Attribute Value Detail
name email Used in schema definitions
label E-Mail Address plural: E-Mail Addresses
group emails Used in search indexing to query all properties of a given type
matchable Suitable for use in entity matching
pivot Suitable for use as a pivot point for connecting to other entities

Python API

followthemoney.types.EmailType

Bases: PropertyType

Internet mail address (e.g. user@example.com). These are notoriously hard to validate, but we use an irresponsibly simple rule and hope for the best.

Source code in followthemoney/types/email.py
class EmailType(PropertyType):
    """Internet mail address (e.g. user@example.com). These are notoriously hard
    to validate, but we use an irresponsibly simple rule and hope for the best."""

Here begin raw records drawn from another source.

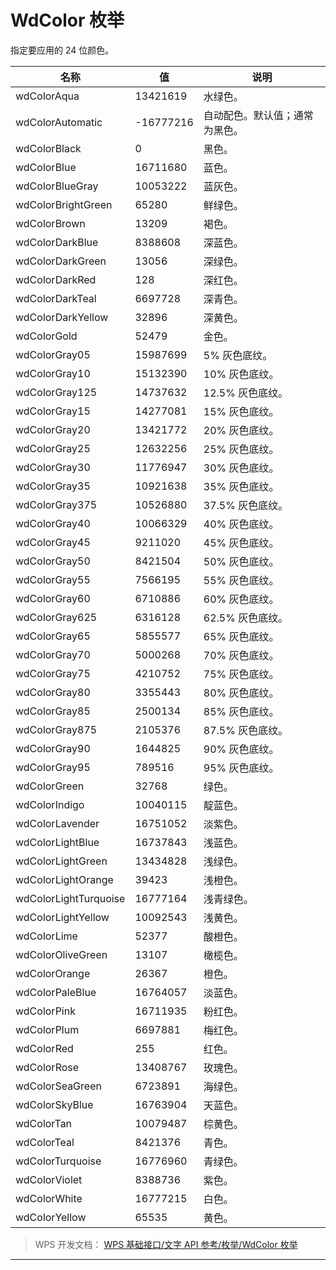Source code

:# WdColor 枚举

指定要应用的 24 位颜色。

| 名称                  | 值        | 说明                           |
|-----------------------|-----------|--------------------------------|
| wdColorAqua           | 13421619  | 水绿色。                       |
| wdColorAutomatic      | -16777216 | 自动配色。默认值；通常为黑色。 |
| wdColorBlack          | 0         | 黑色。                         |
| wdColorBlue           | 16711680  | 蓝色。                         |
| wdColorBlueGray       | 10053222  | 蓝灰色。                       |
| wdColorBrightGreen    | 65280     | 鲜绿色。                       |
| wdColorBrown          | 13209     | 褐色。                         |
| wdColorDarkBlue       | 8388608   | 深蓝色。                       |
| wdColorDarkGreen      | 13056     | 深绿色。                       |
| wdColorDarkRed        | 128       | 深红色。                       |
| wdColorDarkTeal       | 6697728   | 深青色。                       |
| wdColorDarkYellow     | 32896     | 深黄色。                       |
| wdColorGold           | 52479     | 金色。                         |
| wdColorGray05         | 15987699  | 5% 灰色底纹。                  |
| wdColorGray10         | 15132390  | 10% 灰色底纹。                 |
| wdColorGray125        | 14737632  | 12.5% 灰色底纹。               |
| wdColorGray15         | 14277081  | 15% 灰色底纹。                 |
| wdColorGray20         | 13421772  | 20% 灰色底纹。                 |
| wdColorGray25         | 12632256  | 25% 灰色底纹。                 |
| wdColorGray30         | 11776947  | 30% 灰色底纹。                 |
| wdColorGray35         | 10921638  | 35% 灰色底纹。                 |
| wdColorGray375        | 10526880  | 37.5% 灰色底纹。               |
| wdColorGray40         | 10066329  | 40% 灰色底纹。                 |
| wdColorGray45         | 9211020   | 45% 灰色底纹。                 |
| wdColorGray50         | 8421504   | 50% 灰色底纹。                 |
| wdColorGray55         | 7566195   | 55% 灰色底纹。                 |
| wdColorGray60         | 6710886   | 60% 灰色底纹。                 |
| wdColorGray625        | 6316128   | 62.5% 灰色底纹。               |
| wdColorGray65         | 5855577   | 65% 灰色底纹。                 |
| wdColorGray70         | 5000268   | 70% 灰色底纹。                 |
| wdColorGray75         | 4210752   | 75% 灰色底纹。                 |
| wdColorGray80         | 3355443   | 80% 灰色底纹。                 |
| wdColorGray85         | 2500134   | 85% 灰色底纹。                 |
| wdColorGray875        | 2105376   | 87.5% 灰色底纹。               |
| wdColorGray90         | 1644825   | 90% 灰色底纹。                 |
| wdColorGray95         | 789516    | 95% 灰色底纹。                 |
| wdColorGreen          | 32768     | 绿色。                         |
| wdColorIndigo         | 10040115  | 靛蓝色。                       |
| wdColorLavender       | 16751052  | 淡紫色。                       |
| wdColorLightBlue      | 16737843  | 浅蓝色。                       |
| wdColorLightGreen     | 13434828  | 浅绿色。                       |
| wdColorLightOrange    | 39423     | 浅橙色。                       |
| wdColorLightTurquoise | 16777164  | 浅青绿色。                     |
| wdColorLightYellow    | 10092543  | 浅黄色。                       |
| wdColorLime           | 52377     | 酸橙色。                       |
| wdColorOliveGreen     | 13107     | 橄榄色。                       |
| wdColorOrange         | 26367     | 橙色。                         |
| wdColorPaleBlue       | 16764057  | 淡蓝色。                       |
| wdColorPink           | 16711935  | 粉红色。                       |
| wdColorPlum           | 6697881   | 梅红色。                       |
| wdColorRed            | 255       | 红色。                         |
| wdColorRose           | 13408767  | 玫瑰色。                       |
| wdColorSeaGreen       | 6723891   | 海绿色。                       |
| wdColorSkyBlue        | 16763904  | 天蓝色。                       |
| wdColorTan            | 10079487  | 棕黄色。                       |
| wdColorTeal           | 8421376   | 青色。                         |
| wdColorTurquoise      | 16776960  | 青绿色。                       |
| wdColorViolet         | 8388736   | 紫色。                         |
| wdColorWhite          | 16777215  | 白色。                         |
| wdColorYellow         | 65535     | 黄色。                         |

> WPS 开发文档： [WPS 基础接口/文字 API 参考/枚举/WdColor 枚举](https://qn.cache.wpscdn.cn/encs/doc/office_v19/topics/WPS%20%E5%9F%BA%E7%A1%80%E6%8E%A5%E5%8F%A3/%E6%96%87%E5%AD%97%20API%20%E5%8F%82%E8%80%83/%E6%9E%9A%E4%B8%BE/WdColor%20%E6%9E%9A%E4%B8%BE.html)

------------------------------------------------------------------------

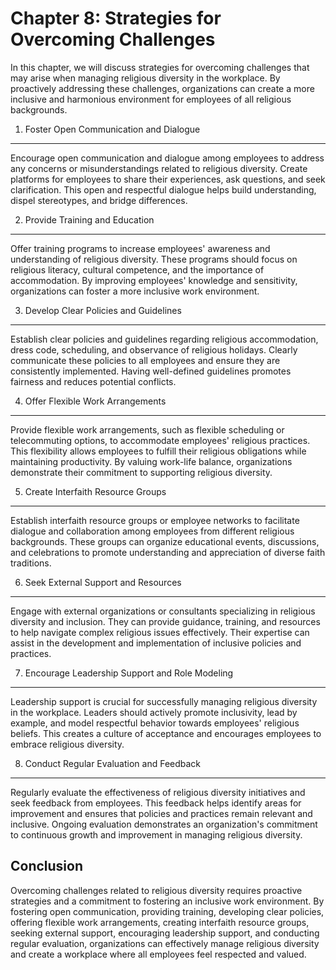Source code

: Chapter 8: Strategies for Overcoming Challenges
===============================================

In this chapter, we will discuss strategies for overcoming challenges that may arise when managing religious diversity in the workplace. By proactively addressing these challenges, organizations can create a more inclusive and harmonious environment for employees of all religious backgrounds.

1. Foster Open Communication and Dialogue
-----------------------------------------

Encourage open communication and dialogue among employees to address any concerns or misunderstandings related to religious diversity. Create platforms for employees to share their experiences, ask questions, and seek clarification. This open and respectful dialogue helps build understanding, dispel stereotypes, and bridge differences.

2. Provide Training and Education
---------------------------------

Offer training programs to increase employees' awareness and understanding of religious diversity. These programs should focus on religious literacy, cultural competence, and the importance of accommodation. By improving employees' knowledge and sensitivity, organizations can foster a more inclusive work environment.

3. Develop Clear Policies and Guidelines
----------------------------------------

Establish clear policies and guidelines regarding religious accommodation, dress code, scheduling, and observance of religious holidays. Clearly communicate these policies to all employees and ensure they are consistently implemented. Having well-defined guidelines promotes fairness and reduces potential conflicts.

4. Offer Flexible Work Arrangements
-----------------------------------

Provide flexible work arrangements, such as flexible scheduling or telecommuting options, to accommodate employees' religious practices. This flexibility allows employees to fulfill their religious obligations while maintaining productivity. By valuing work-life balance, organizations demonstrate their commitment to supporting religious diversity.

5. Create Interfaith Resource Groups
------------------------------------

Establish interfaith resource groups or employee networks to facilitate dialogue and collaboration among employees from different religious backgrounds. These groups can organize educational events, discussions, and celebrations to promote understanding and appreciation of diverse faith traditions.

6. Seek External Support and Resources
--------------------------------------

Engage with external organizations or consultants specializing in religious diversity and inclusion. They can provide guidance, training, and resources to help navigate complex religious issues effectively. Their expertise can assist in the development and implementation of inclusive policies and practices.

7. Encourage Leadership Support and Role Modeling
-------------------------------------------------

Leadership support is crucial for successfully managing religious diversity in the workplace. Leaders should actively promote inclusivity, lead by example, and model respectful behavior towards employees' religious beliefs. This creates a culture of acceptance and encourages employees to embrace religious diversity.

8. Conduct Regular Evaluation and Feedback
------------------------------------------

Regularly evaluate the effectiveness of religious diversity initiatives and seek feedback from employees. This feedback helps identify areas for improvement and ensures that policies and practices remain relevant and inclusive. Ongoing evaluation demonstrates an organization's commitment to continuous growth and improvement in managing religious diversity.

Conclusion
----------

Overcoming challenges related to religious diversity requires proactive strategies and a commitment to fostering an inclusive work environment. By fostering open communication, providing training, developing clear policies, offering flexible work arrangements, creating interfaith resource groups, seeking external support, encouraging leadership support, and conducting regular evaluation, organizations can effectively manage religious diversity and create a workplace where all employees feel respected and valued.
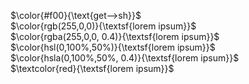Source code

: 
$\color{#f00}{\text{get-->sh}}$ 	
$\color{rgb(255,0,0)}{\textsf{lorem ipsum}}$ 	
$\color{rgba(255,0,0, 0.4)}{\textsf{lorem ipsum}}$ 	
$\color{hsl(0,100%,50%)}{\textsf{lorem ipsum}}$ 	
$\color{hsla(0,100%,50%, 0.4)}{\textsf{lorem ipsum}}$ 	
$\textcolor{red}{\textsf{lorem ipsum}}$
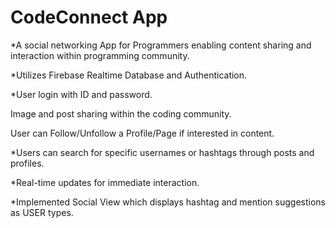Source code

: # CodeConnect App

*A social networking App for Programmers enabling content sharing and interaction within programming community.

*Utilizes Firebase Realtime Database and Authentication.

*User login with ID and password.

Image and post sharing within the coding community.

User can Follow/Unfollow a Profile/Page if interested in content.

*Users can search for specific usernames or hashtags through posts and profiles.

*Real-time updates for immediate interaction.

*Implemented Social View which displays hashtag and mention suggestions as USER types.

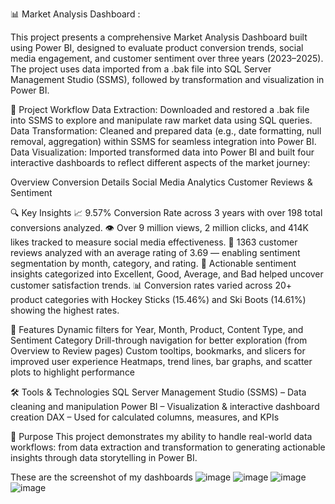 📊 Market Analysis Dashboard : 

This project presents a comprehensive Market Analysis Dashboard built using Power BI, designed to evaluate product conversion trends, social media engagement, and customer sentiment over three years (2023–2025). The project uses data imported from a .bak file into SQL Server Management Studio (SSMS), followed by transformation and visualization in Power BI.

📁 Project Workflow
Data Extraction: Downloaded and restored a .bak file into SSMS to explore and manipulate raw market data using SQL queries.
Data Transformation: Cleaned and prepared data (e.g., date formatting, null removal, aggregation) within SSMS for seamless integration into Power BI.
Data Visualization: Imported transformed data into Power BI and built four interactive dashboards to reflect different aspects of the market journey:

Overview
Conversion Details
Social Media Analytics
Customer Reviews & Sentiment

🔍 Key Insights
📈 9.57% Conversion Rate across 3 years with over 198 total conversions analyzed.
👁️ Over 9 million views, 2 million clicks, and 414K likes tracked to measure social media effectiveness.
🌟 1363 customer reviews analyzed with an average rating of 3.69 — enabling sentiment segmentation by month, category, and rating.
💬 Actionable sentiment insights categorized into Excellent, Good, Average, and Bad helped uncover customer satisfaction trends.
📊 Conversion rates varied across 20+ product categories with Hockey Sticks (15.46%) and Ski Boots (14.61%) showing the highest rates.

📌 Features
Dynamic filters for Year, Month, Product, Content Type, and Sentiment Category
Drill-through navigation for better exploration (from Overview to Review pages)
Custom tooltips, bookmarks, and slicers for improved user experience
Heatmaps, trend lines, bar graphs, and scatter plots to highlight performance

🛠️ Tools & Technologies
SQL Server Management Studio (SSMS) – Data cleaning and manipulation
Power BI – Visualization & interactive dashboard creation
DAX – Used for calculated columns, measures, and KPIs

📎 Purpose
This project demonstrates my ability to handle real-world data workflows: from data extraction and transformation to generating actionable insights through data storytelling in Power BI.

These are the screenshot of my dashboards
![image](https://github.com/user-attachments/assets/d2925d3e-fece-4dd0-855d-3892e1a24efc)
![image](https://github.com/user-attachments/assets/59b57be2-5fa1-48b3-8644-eb0ce5fdceb5)
![image](https://github.com/user-attachments/assets/333fa480-0111-4c0b-89c6-b5c6f7291d5f)
![image](https://github.com/user-attachments/assets/c920131e-54d4-4e78-8dae-deaafb65f042)



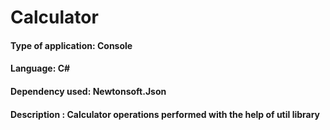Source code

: # Calculator
#### Type of application: Console
#### Language: C#
#### Dependency used: Newtonsoft.Json
#### Description : Calculator operations performed with the help of util library
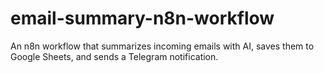 # email-summary-n8n-workflow
An n8n workflow that summarizes incoming emails with AI, saves them to Google Sheets, and sends a Telegram notification.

    DOMAIN_RE = re.compile(r"^(?!-)(?:[a-z0-9-]{1,63}(?<!-)\.)+[a-z0-9-]{2,}$", re.U)
    LOCAL_RE = re.compile(r"^[^<>()\[\]\,;:\?\s@\"]{1,64}$", re.U)

    name = "email"
    group = "emails"
    label = _("E-Mail Address")
    plural = _("E-Mail Addresses")
    matchable = True
    pivot = True

    # def _check_exists(self, domain):
    #     """Actually try to resolve a domain name."""
    #     try:
    #         domain = domain.encode('idna').lower()
    #         socket.getaddrinfo(domain, None)
    #         return True
    #     except:
    #         return False

    def clean_domain_part(self, domain: str) -> Optional[str]:
        """Clean and normalize the domain part of the email."""
        domain = domain.rstrip(".").lower()
        try:
            # Convert domain to IDNA encoding if it contains non-ASCII characters. This should
            # be idempotent for domains that are already IDNA-encoded.
            domain = domain.encode("idna").decode(ENCODING)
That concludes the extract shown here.